Non la convince la necessità di ridurre i costi della politica?
"I costi della politica, in senso deteriore, sono tutti gli sprechi che la politica decide o consente. Quota 100, o l'ennesimo salvataggio di Alitalia, per me sono esempi di costi spropositati della politica che andrebbero tagliati. Quanto ai risparmi di 345 eletti in meno, si tratta, come ha ricordato Cottarelli, di meno di 60 milioni l'anno, meno di un caffè all'anno per italiano. Quello dei costi è un alibi, non un obiettivo".
Nel Pd si è aperta una consistente breccia per il no: addirittura Luigi Zanda ritiene che vada bocciata una legge per la quale non sono state approvate altre riforme pur promesse da M5S, una nuova legge elettorale, nuovi regolamenti parlamentari, modifica del quorum che deve eleggere il presidente Repubblica. Condivide queste argomentazioni?
"Condivido le preoccupazioni di Zanda e capisco anche l'imbarazzo del Pd. Ci sono episodi che dicono più di mille discorsi. Per due volte in due giorni il Pd ha rinunciato agli spazi delle tribune elettorali per il sì che gli spettano in base alla par condicio. Ha lasciato la sedia vuota. Mi auguro che questo preluda alla possibilità che il Pd occupi le sedie per il no. Ma se fosse una "strategia del silenzio" per troncare e sopire lo scandalo di questa mutilazione della Costituzione, sarebbe ancora più grave di una militanza attiva per il sì. Peraltro, in quelle occasioni, anche il M5S ha lasciato le sedie vuote, senza dovere nascondere contraddizioni interne. Per loro sicuramente meno se ne parla e con meno contraddittorio possibile, meglio è".
Secondo lei, con il taglio, il Parlamento davvero non potrebbe più funzionare e si bloccherebbe?
"L'argomento per cui meno sono i parlamentari più c'è efficienza è di una tale stupidità da lasciare storditi.
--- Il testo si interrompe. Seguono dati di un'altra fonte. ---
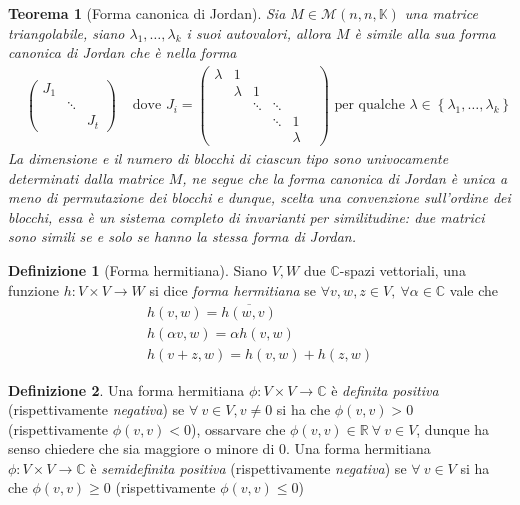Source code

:\documentclass[11pt]{article}
\theoremstyle{plain}
\newtheorem{thm}{Teorema}[section]
\theoremstyle{definition}
\newtheorem{defn}{Definizione}[section]
\theoremstyle{remark}
\newcommand{\C}{\mathbb{C}}
\newcommand{\R}{\mathbb{R}}
\newcommand{\K}{\mathbb{K}}
\begin{document}
\begin{thm}[Forma canonica di Jordan]
	Sia $M\in \mathcal{M}(n,n,\K)$ una matrice triangolabile, siano $\lambda_1,\ldots,\lambda_k$ i suoi autovalori, allora $M$ è simile alla sua \textit{forma canonica di Jordan} che è nella forma
	\begin{align*}
		&\begin{pmatrix}
			J_1 & & \\
			& \ddots & \\
			& & J_t
		\end{pmatrix}
		&\text{ dove }J_i=\begin{pmatrix}
		                  	\lambda & 1 & & & \\
							& \lambda & 1 & & \\
		                  	& & \ddots & \ddots & \\
		                  	& & & \ddots & 1 & \\
		                  	& & & & \lambda
		                  \end{pmatrix} \text{ per qualche }\lambda \in \left\{ \lambda_1,\ldots,\lambda_k \right\}
	\end{align*}
	La dimensione e il numero di blocchi di ciascun tipo sono univocamente determinati dalla matrice $M$, ne segue che la forma canonica di Jordan è unica a meno di permutazione dei blocchi e dunque, scelta una convenzione sull'ordine dei blocchi, essa è un sistema completo di invarianti per similitudine: due matrici sono simili se e solo se hanno la stessa forma di Jordan.

\end{thm}
\begin{defn}[Forma hermitiana]
Siano $V,W$ due $\C$-spazi vettoriali, una funzione $h:V\times V\to W$ si dice \textit{forma hermitiana} se $\forall v,w,z\in V,\ \forall \alpha \in \C$ vale che
\begin{gather*}
	h(v,w) = \overline{h(w,v)}\\
	h(\alpha v, w) = \alpha h(v,w)\\
	h(v+z,w)=h(v,w)+h(z,w)
\end{gather*}
\end{defn}

\begin{defn}
	Una forma hermitiana $\phi:V\times V\to \C$ è \textit{definita positiva} (rispettivamente \textit{negativa}) se $\forall\ v\in V, v\neq 0$ si ha che $\phi(v,v)>0$ (rispettivamente $\phi(v,v)<0$), ossarvare che $\phi(v,v)\in \R\ \forall\ v\in V$, dunque ha senso chiedere che sia maggiore o minore di $0$.\newline
	Una forma hermitiana $\phi:V\times V\to \C$ è \textit{semidefinita positiva} (rispettivamente \textit{negativa}) se $\forall\ v\in V$ si ha che $\phi(v,v)\geq 0$ (rispettivamente $\phi(v,v)\leq 0$)
\end{defn}
\end{document}
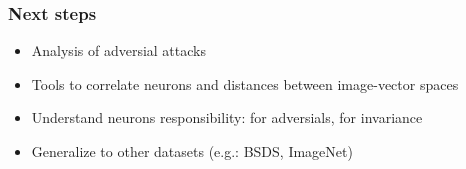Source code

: \documentclass[10pt]{beamer}
\newcommand{\eg}{e.g.}
\begin{document}
\begin{frame}
    \frametitle{Next steps}
    \begin{itemize}
        \item Analysis of adversial attacks
        \item Tools to correlate neurons and distances between image-vector spaces
        \item Understand neurons responsibility: for adversials, for invariance
        \item Generalize to other datasets (\eg: BSDS, ImageNet)
    \end{itemize}
\end{frame}
\end{document}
I parlamentari sono troppi o troppo pochi a seconda delle funzioni che hanno, dei regolamenti delle Camere e del ruolo che queste rivestono nel sistema istituzionale. Il taglio degli eletti in un sistema istituzionale inalterato è una garanzia di inefficienza. E al Senato, con 200 eletti e 14 commissioni permanenti, di vera e propria paralisi".
Le Regioni. La Basilicata ha tentato la via della Consulta. Lei vede una rappresentanza regionale compromessa?
"La rappresentanza è insieme di cittadini e di territori, e dunque è normale che in Paesi come l'Italia, in cui esistono sia grandi aree metropolitane, sia vasti territori poco abitati, sia necessario stabilire un rapporto tra eletti e elettori che tenga conto di queste diverse realtà. La Basilicata 55 abitanti per km quadrato, la città di Roma 2.200. Questa ponderazione nella cosiddetta riforma è saltata del tutto, come se il problema non esistesse".